And this year, even influencers on social media are joining the push, using their platforms to encourage people to at least say they’ll pledge to vote.

“Influencers have never spoken out at this velocity and scale about the election and politics in general,” said James Nord, co-founder and CEO of Fohr, an influencer marketing company. “It’s been super encouraging to see that and nice to see different candidates and parties and officials working.”

Fohr is running a campaign called “Influence the Election.” Influencers, or anyone else for that matter, can connect their Instagram accounts on the website and receive a series of Instagram story templates, including one that finds a user’s most engaged post to use as part of the messaging and another that encourages tagging others to join. Influencers who have participated so far include Hannah Bronfman, Jamie Chung, Julianne Moore andOlympic medalist Nastia Liukin.

So far, the campaign has reached more than 99 million people (a measurement that combines everyone’s follower count)—so it’s pretty closet to Nord’s goal of reaching 100 million people. The name of the campaign is a nod to the Russian “influence” in the 2016 election and turning that word into a positive.

According to Nord, the idea for the campaign first started taking shape last year when President Trump issued an executive order that barred refugees from entering the country and the Supreme Court eventually upheld the president’s travel ban. Nord didn’t see many influencers posting about it and was wondering about the power they wield and why they didn’t do more.

“It got me thinking about what is the responsibility of somebody who has a platform and has a following,” Nord said. “Even if you built that following talking about beauty, do you have a responsibility to talk about more pressing issues?”

He explained that many influencers have traditionally stayed quiet on political issues because they felt it “wasn’t their place” and didn’t want to hurt their following.

“This campaign was in part to get this community together and say while powerful for any one of us to talk about this election and voting what we can do together from this perspective is pretty staggering,” Nord said.
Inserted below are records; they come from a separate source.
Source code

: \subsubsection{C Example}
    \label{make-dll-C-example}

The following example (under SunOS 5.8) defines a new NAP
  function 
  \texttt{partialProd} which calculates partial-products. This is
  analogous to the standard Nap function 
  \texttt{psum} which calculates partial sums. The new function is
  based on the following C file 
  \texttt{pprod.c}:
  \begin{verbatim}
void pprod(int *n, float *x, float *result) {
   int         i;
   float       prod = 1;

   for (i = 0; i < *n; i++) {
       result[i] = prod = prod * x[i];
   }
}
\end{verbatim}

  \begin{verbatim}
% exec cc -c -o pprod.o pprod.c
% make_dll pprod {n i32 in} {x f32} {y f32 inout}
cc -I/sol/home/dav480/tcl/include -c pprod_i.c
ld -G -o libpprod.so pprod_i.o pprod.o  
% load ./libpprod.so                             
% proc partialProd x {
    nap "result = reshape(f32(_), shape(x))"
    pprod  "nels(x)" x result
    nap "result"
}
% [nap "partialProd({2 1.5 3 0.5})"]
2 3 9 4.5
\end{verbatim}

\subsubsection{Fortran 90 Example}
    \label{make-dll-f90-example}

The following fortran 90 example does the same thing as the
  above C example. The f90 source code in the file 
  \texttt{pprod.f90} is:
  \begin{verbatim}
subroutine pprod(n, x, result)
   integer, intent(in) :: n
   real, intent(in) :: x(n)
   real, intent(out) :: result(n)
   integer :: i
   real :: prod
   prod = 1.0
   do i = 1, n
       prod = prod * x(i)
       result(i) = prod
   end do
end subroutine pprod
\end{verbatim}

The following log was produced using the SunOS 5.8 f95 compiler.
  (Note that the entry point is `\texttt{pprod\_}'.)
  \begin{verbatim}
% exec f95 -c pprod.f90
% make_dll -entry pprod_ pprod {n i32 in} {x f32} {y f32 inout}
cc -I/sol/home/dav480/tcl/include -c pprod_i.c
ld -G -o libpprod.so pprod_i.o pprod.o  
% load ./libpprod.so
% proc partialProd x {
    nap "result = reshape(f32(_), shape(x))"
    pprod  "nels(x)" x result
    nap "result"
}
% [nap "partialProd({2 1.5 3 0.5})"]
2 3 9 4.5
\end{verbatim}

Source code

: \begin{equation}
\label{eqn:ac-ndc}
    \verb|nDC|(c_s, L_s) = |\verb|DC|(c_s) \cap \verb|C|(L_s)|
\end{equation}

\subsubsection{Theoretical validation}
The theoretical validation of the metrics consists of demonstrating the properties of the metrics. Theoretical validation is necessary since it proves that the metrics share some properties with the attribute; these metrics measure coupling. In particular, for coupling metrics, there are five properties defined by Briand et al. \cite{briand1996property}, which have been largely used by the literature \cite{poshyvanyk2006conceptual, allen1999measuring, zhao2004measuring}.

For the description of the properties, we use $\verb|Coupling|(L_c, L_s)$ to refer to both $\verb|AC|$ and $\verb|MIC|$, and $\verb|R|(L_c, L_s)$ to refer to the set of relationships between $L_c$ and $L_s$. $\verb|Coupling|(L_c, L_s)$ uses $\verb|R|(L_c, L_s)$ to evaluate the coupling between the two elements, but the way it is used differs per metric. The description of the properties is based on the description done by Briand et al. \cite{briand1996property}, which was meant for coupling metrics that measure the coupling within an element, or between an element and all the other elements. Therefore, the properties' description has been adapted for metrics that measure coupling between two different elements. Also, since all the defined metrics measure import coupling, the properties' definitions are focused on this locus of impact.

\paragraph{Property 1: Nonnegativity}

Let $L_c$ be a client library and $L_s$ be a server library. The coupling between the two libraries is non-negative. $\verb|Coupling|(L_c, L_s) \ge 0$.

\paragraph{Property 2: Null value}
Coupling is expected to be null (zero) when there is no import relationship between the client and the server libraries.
To kick off the “Influence the Election” campaign, Fohr reached out to the influencers in its network who are already “politically outspoken” to post about it, and it’s “grown organically,” according to Nord. Currently, about 3,088 influencers have participated—though not all of them come from Fohr’s network; some are influencers who either found the campaign or were tagged to join. To wrap up the campaign, Fohr asked anyone who’s participated to share an in-feed post on Nov. 5 to vote.

“For me, this is the digital version of putting the candidate sign on your front lawn,” Nord said. “If you have people following you, you’re in some way even leading them. The world has changed dramatically and everyday people can now build an audience even if that’s 200 people.”

Endorsements by public figures are nothing new, and though many brands question the authenticity of influencers, Nord said he believes influencers will only endorse candidates or issues they are informed about. Relatedly, Fohr is working with the Democratic Congressional Campaign Committee on a different campaign involving influencers in certain congressional districts like Charlotte, N.C., and Atlanta. Influencers are asking their followers to vote early or on Election Day.

“I think we’re only seeing the very beginning of how influencers will be used in elections moving forward,” Nord said.